What you have to do> What is the number of lines in the data that contain "quoted"? Respond with nothing else.

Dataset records
========================================================================
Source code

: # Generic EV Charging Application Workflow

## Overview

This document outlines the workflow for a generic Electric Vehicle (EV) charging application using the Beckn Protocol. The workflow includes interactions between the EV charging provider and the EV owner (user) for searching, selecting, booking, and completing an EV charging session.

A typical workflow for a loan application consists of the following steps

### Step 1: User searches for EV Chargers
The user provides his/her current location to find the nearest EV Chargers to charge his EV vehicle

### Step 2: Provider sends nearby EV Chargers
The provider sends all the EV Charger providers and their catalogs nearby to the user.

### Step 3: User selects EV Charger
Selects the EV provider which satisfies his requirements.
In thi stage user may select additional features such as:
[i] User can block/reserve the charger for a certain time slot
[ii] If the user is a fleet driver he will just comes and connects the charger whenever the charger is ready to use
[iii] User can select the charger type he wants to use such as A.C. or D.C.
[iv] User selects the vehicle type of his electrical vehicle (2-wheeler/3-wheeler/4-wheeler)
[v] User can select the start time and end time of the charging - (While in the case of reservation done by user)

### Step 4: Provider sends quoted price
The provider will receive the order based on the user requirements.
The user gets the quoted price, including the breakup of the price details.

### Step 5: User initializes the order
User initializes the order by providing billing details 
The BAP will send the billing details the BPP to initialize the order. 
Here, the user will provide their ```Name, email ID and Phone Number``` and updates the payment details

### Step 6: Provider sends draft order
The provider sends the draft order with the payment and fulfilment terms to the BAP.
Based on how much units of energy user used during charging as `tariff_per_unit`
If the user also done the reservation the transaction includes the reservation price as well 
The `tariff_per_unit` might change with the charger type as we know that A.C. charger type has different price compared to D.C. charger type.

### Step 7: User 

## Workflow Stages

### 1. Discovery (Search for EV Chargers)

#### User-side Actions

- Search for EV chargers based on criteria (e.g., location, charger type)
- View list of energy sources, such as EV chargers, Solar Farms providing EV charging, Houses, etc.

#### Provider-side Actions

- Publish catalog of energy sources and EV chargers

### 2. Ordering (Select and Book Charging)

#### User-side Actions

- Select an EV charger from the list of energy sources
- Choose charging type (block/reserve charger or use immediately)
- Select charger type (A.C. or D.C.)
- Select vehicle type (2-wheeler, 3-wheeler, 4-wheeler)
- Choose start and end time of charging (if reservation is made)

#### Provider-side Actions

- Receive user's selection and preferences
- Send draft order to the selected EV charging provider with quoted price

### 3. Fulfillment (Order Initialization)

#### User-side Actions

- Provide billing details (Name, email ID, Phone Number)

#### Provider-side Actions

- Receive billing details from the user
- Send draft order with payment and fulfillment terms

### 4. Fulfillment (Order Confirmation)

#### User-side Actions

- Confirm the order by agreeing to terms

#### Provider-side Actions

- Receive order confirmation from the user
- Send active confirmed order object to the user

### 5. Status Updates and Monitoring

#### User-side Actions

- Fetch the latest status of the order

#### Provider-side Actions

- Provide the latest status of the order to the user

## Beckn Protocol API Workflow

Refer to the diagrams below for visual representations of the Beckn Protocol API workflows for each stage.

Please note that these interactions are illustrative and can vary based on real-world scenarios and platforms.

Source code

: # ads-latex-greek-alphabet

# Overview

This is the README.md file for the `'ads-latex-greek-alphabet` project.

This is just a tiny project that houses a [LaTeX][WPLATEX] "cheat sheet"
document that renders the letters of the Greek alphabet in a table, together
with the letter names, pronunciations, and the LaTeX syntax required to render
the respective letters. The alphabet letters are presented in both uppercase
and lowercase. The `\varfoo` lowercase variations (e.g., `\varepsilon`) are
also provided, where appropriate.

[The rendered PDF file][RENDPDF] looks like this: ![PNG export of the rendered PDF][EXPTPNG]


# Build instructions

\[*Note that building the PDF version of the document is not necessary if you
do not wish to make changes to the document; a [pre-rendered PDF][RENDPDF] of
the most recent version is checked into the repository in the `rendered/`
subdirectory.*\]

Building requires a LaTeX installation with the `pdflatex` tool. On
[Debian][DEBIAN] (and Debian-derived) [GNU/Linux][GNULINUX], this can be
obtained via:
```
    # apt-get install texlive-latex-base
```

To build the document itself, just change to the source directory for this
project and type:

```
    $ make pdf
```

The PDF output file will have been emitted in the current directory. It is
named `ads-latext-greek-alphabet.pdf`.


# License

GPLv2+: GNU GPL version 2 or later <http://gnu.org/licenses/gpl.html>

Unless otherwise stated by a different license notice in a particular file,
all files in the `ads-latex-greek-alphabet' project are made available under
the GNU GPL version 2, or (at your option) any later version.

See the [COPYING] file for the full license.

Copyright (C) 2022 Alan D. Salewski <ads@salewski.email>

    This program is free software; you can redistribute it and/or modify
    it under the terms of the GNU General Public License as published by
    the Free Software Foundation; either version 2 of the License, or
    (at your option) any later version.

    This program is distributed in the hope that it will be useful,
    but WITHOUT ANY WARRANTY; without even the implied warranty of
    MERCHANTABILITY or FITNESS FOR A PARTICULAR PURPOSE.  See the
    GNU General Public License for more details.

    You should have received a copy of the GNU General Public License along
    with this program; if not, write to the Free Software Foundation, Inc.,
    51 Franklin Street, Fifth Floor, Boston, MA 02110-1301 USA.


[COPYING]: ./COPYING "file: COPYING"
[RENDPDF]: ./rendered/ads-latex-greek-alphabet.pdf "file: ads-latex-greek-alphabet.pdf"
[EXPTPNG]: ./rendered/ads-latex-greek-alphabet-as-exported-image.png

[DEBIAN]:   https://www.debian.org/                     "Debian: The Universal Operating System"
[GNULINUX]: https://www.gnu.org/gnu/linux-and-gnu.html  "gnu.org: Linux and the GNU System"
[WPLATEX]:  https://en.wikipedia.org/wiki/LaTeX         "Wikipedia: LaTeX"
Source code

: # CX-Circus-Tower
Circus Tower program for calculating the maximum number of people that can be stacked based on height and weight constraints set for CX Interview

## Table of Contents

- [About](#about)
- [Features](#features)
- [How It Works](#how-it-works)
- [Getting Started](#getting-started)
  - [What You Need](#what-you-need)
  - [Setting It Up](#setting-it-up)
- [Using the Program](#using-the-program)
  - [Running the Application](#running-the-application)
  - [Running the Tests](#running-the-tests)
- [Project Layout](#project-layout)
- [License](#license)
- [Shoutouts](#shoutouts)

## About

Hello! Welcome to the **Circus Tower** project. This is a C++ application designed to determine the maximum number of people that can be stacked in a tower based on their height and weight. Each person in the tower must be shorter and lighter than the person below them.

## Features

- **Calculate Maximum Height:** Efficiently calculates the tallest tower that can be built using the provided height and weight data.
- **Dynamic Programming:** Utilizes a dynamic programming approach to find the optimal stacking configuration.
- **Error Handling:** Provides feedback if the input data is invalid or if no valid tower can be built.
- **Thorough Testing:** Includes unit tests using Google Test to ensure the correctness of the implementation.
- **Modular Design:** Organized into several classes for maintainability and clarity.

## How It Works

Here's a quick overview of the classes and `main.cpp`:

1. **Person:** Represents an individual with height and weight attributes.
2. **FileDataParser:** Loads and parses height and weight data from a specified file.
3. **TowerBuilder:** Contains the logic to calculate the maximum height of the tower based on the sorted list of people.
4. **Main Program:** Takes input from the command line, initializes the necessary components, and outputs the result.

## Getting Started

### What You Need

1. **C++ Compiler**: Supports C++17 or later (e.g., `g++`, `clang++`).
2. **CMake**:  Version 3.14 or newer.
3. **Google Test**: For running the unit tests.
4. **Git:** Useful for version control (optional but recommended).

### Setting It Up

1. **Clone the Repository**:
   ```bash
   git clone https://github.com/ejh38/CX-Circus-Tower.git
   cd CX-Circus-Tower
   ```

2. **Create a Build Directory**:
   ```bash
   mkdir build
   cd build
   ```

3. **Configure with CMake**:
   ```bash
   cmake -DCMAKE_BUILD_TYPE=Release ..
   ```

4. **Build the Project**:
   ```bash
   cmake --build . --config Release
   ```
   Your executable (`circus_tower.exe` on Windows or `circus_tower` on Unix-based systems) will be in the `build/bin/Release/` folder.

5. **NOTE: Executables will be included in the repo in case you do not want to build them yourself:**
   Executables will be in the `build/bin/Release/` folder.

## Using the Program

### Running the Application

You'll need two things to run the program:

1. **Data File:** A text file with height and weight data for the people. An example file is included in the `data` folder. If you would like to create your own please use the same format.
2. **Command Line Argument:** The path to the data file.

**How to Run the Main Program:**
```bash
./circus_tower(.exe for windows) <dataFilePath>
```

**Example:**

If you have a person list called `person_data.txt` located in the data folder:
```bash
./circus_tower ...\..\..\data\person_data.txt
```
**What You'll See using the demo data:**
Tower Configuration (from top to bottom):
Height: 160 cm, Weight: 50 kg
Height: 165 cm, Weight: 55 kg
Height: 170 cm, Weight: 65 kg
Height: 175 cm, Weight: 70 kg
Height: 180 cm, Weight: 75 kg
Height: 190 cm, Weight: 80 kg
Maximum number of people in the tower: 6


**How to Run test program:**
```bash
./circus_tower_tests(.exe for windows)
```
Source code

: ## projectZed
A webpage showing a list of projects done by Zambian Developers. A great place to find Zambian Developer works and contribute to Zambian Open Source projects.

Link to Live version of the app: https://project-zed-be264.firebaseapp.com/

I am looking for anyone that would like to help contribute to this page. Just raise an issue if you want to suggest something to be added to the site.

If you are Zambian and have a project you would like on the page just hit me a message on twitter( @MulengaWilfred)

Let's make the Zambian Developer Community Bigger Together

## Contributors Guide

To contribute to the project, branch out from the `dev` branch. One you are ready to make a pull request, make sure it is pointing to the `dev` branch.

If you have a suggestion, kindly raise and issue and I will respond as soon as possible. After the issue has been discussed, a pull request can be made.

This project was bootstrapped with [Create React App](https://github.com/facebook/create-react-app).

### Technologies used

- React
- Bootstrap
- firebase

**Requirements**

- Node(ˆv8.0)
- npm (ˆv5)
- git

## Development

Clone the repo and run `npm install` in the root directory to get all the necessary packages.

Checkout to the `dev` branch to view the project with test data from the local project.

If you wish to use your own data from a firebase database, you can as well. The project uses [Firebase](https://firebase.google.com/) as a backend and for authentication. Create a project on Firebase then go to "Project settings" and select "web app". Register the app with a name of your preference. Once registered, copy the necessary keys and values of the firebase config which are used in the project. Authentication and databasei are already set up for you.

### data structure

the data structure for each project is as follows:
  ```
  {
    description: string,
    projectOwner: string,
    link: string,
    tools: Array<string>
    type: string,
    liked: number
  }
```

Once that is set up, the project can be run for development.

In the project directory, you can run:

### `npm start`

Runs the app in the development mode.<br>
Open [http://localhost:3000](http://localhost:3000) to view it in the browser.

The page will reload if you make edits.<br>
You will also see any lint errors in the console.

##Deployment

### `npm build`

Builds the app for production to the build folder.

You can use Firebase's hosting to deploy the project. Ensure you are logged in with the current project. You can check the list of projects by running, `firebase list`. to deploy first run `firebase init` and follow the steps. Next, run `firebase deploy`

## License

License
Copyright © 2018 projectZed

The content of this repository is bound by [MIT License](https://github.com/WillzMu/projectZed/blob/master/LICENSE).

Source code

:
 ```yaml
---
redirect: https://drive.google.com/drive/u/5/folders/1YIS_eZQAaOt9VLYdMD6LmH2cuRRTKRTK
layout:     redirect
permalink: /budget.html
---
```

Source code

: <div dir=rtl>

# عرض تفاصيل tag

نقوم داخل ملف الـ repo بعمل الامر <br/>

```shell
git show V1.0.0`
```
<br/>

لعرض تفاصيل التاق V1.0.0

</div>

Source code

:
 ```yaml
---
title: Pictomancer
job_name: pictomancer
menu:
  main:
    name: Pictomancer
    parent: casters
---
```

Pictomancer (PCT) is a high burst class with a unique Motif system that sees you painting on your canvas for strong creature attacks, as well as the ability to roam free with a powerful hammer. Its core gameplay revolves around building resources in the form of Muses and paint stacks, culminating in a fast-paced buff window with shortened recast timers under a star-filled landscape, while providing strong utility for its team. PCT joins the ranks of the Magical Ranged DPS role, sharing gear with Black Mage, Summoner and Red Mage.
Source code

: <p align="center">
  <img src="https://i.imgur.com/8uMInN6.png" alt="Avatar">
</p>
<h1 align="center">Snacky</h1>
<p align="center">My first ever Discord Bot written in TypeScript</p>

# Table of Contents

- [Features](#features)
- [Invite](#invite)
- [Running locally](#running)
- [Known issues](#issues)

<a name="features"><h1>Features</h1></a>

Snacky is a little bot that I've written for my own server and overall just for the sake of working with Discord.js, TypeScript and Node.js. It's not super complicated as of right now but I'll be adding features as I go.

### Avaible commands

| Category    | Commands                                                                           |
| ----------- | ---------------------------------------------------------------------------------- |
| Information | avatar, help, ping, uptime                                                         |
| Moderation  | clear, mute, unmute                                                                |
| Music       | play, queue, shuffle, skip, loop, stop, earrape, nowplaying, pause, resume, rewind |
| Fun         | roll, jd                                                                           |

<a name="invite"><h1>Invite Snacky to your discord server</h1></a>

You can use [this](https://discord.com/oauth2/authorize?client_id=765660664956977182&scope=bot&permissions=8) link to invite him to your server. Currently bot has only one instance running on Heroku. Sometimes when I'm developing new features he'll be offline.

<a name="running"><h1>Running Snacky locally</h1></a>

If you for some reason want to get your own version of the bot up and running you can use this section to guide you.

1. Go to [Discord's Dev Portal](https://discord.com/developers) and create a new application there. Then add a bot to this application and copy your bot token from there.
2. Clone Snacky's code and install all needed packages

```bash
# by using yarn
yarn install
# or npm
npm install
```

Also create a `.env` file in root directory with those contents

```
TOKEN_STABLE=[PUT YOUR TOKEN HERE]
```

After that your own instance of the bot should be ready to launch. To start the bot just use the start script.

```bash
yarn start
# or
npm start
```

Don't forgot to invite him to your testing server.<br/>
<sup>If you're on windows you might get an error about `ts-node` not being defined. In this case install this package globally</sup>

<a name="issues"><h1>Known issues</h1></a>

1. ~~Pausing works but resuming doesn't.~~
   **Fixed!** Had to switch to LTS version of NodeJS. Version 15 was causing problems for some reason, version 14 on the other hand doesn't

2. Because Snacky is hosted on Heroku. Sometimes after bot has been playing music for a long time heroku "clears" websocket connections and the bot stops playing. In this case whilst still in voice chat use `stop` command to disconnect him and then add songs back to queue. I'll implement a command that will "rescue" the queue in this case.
========================================================================
Task solution> 3